My father, Pastor Gumede, steps up to the pulpit. Sweat glistens on his forehead as he calls out, “Vuka! Phaphama! Nkulunkulu uyakubona konke!” His words roll through the congregation, echoing off the walls. People shout, clap, and cry out in worship. “Hallelujah! Pastor Gumede, the Word is powerful!” someone calls. My mother sings along, her voice rising above the rest, strong and commanding, almost like an angel herself.
After the sermon, the congregation swarms him, shaking his hand, praising his words. “Pastor Gumede, how are you?” “Praise God, Pastor!” The excitement follows us out into the sunlit streets.
By the time we return home, the peace of the morning still lingers in the air. But it does not last. Later in the evening, my mum asks my cousin to make tea. She runs to the kitchen, balancing the cups, kettle, and the treasured basin sugar, a wedding gift my mother has cherished for years.
Then it happens. She trips. The tray tips, cups clatter, tea spills, and the basin sugar cracks and scatters across the floor. My mum freezes for a heartbeat. Then all her anger bursts forth. She grabs a cord and beats my cousin relentlessly, her words sharp and cruel.
“Ungakanani ubuwula! Why are you so careless?” she shouts.
My cousin collapses, trembling and crying. My mum points to the door. “You sleep outside tonight! You have brought shame into this house!” My cousin stumbles out, shivering, head down. I follow a few steps behind, helpless, my chest tightening with fear and anger.
The next morning, I am called to the teacher’s office. Her voice is sharp, hands on her hips. “Sharon! Tell me, what happened yesterday? Why was your cousin sleeping outside?” I stammer, “I… I don’t know, ma’am…”
I whisper to my cousin behind closed doors, coaxing her to speak.

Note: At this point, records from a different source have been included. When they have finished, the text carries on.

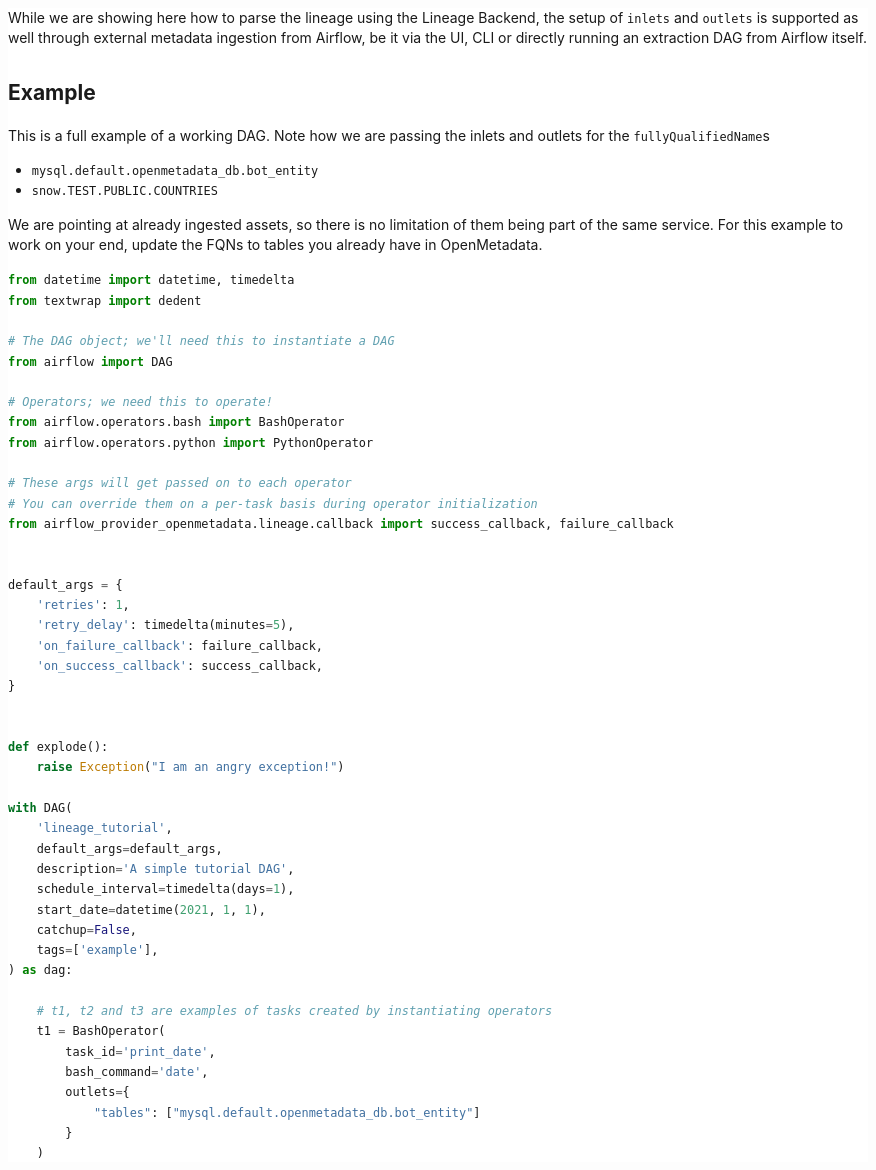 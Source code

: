 While we are showing here how to parse the lineage using the Lineage Backend, the setup of `inlets` and `outlets`
is supported as well through external metadata ingestion from Airflow, be it via the UI, CLI or directly running
an extraction DAG from Airflow itself.

</Note>

## Example

This is a full example of a working DAG. Note how we are passing the inlets and outlets for the `fullyQualifiedName`s
- `mysql.default.openmetadata_db.bot_entity`
- `snow.TEST.PUBLIC.COUNTRIES`

We are pointing at already ingested assets, so there is no limitation of them being part of the same service. For
this example to work on your end, update the FQNs to tables you already have in OpenMetadata.

```python
from datetime import datetime, timedelta
from textwrap import dedent

# The DAG object; we'll need this to instantiate a DAG
from airflow import DAG

# Operators; we need this to operate!
from airflow.operators.bash import BashOperator
from airflow.operators.python import PythonOperator

# These args will get passed on to each operator
# You can override them on a per-task basis during operator initialization
from airflow_provider_openmetadata.lineage.callback import success_callback, failure_callback


default_args = {
    'retries': 1,
    'retry_delay': timedelta(minutes=5),
    'on_failure_callback': failure_callback,
    'on_success_callback': success_callback,
}


def explode():
    raise Exception("I am an angry exception!")

with DAG(
    'lineage_tutorial',
    default_args=default_args,
    description='A simple tutorial DAG',
    schedule_interval=timedelta(days=1),
    start_date=datetime(2021, 1, 1),
    catchup=False,
    tags=['example'],
) as dag:

    # t1, t2 and t3 are examples of tasks created by instantiating operators
    t1 = BashOperator(
        task_id='print_date',
        bash_command='date',
        outlets={
            "tables": ["mysql.default.openmetadata_db.bot_entity"]
        }
    )

``` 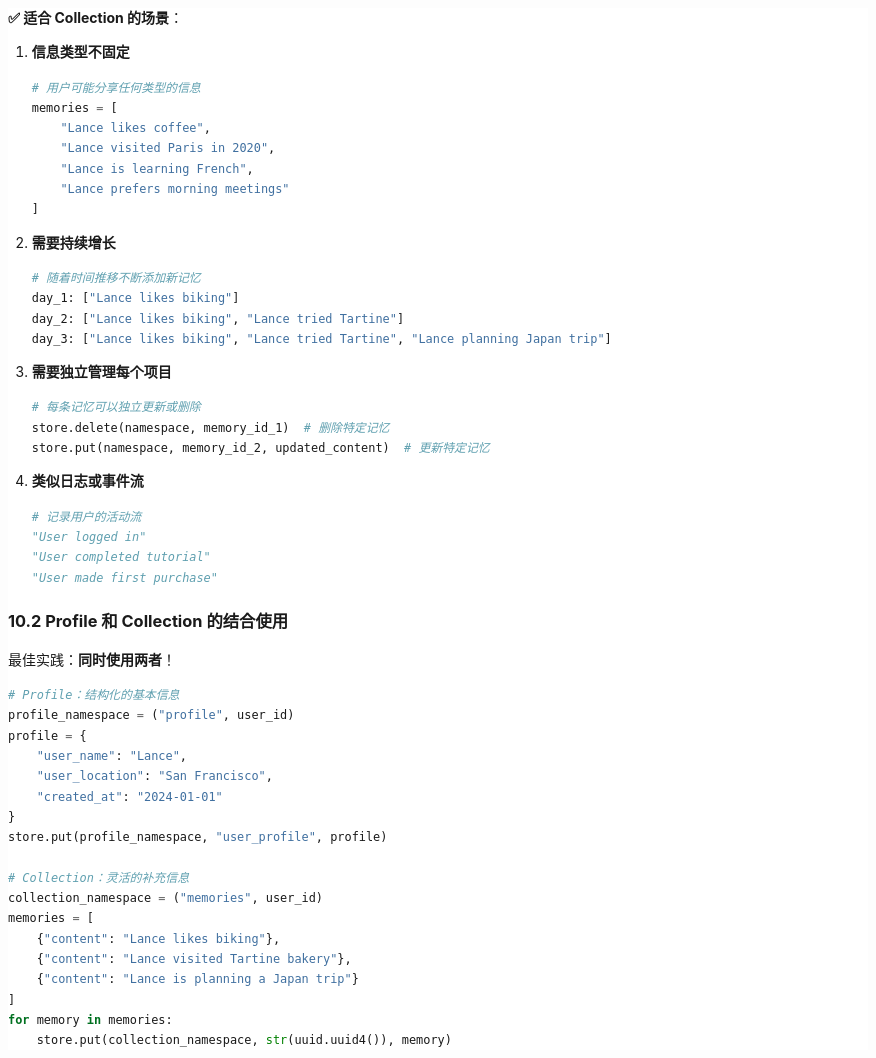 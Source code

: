 **✅ 适合 Collection 的场景**：

1. **信息类型不固定**
   ```python
   # 用户可能分享任何类型的信息
   memories = [
       "Lance likes coffee",
       "Lance visited Paris in 2020",
       "Lance is learning French",
       "Lance prefers morning meetings"
   ]
   ```

2. **需要持续增长**
   ```python
   # 随着时间推移不断添加新记忆
   day_1: ["Lance likes biking"]
   day_2: ["Lance likes biking", "Lance tried Tartine"]
   day_3: ["Lance likes biking", "Lance tried Tartine", "Lance planning Japan trip"]
   ```

3. **需要独立管理每个项目**
   ```python
   # 每条记忆可以独立更新或删除
   store.delete(namespace, memory_id_1)  # 删除特定记忆
   store.put(namespace, memory_id_2, updated_content)  # 更新特定记忆
   ```

4. **类似日志或事件流**
   ```python
   # 记录用户的活动流
   "User logged in"
   "User completed tutorial"
   "User made first purchase"
   ```

### 10.2 Profile 和 Collection 的结合使用

最佳实践：**同时使用两者**！

```python
# Profile：结构化的基本信息
profile_namespace = ("profile", user_id)
profile = {
    "user_name": "Lance",
    "user_location": "San Francisco",
    "created_at": "2024-01-01"
}
store.put(profile_namespace, "user_profile", profile)

# Collection：灵活的补充信息
collection_namespace = ("memories", user_id)
memories = [
    {"content": "Lance likes biking"},
    {"content": "Lance visited Tartine bakery"},
    {"content": "Lance is planning a Japan trip"}
]
for memory in memories:
    store.put(collection_namespace, str(uuid.uuid4()), memory)
```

Her eyes are red and swollen, but she nods reluctantly. “Ngiyaxolisa,” she says softly. The conversation is tense and humiliating. I feel panic twist in my stomach, but I cannot let the teacher call the police.
Even after it is over, the memory lingers. The shouting, the cord, the fear. I feel a tight knot of anger and helplessness in my chest. At night, I sit by the window, whispering quietly, “Nkosi, ngiphe amandla. Ngiphe amandla ukuhlala ngiqinile” “Lord, give me strength. Give me strength to remain strong.”
By the end of the week, I feel a spark of resolve growing inside me. Surviving this house means watching, learning, and holding onto myself in secret. The anger around me cannot touch the part of me I protect my voice, my spirit, my quiet strength.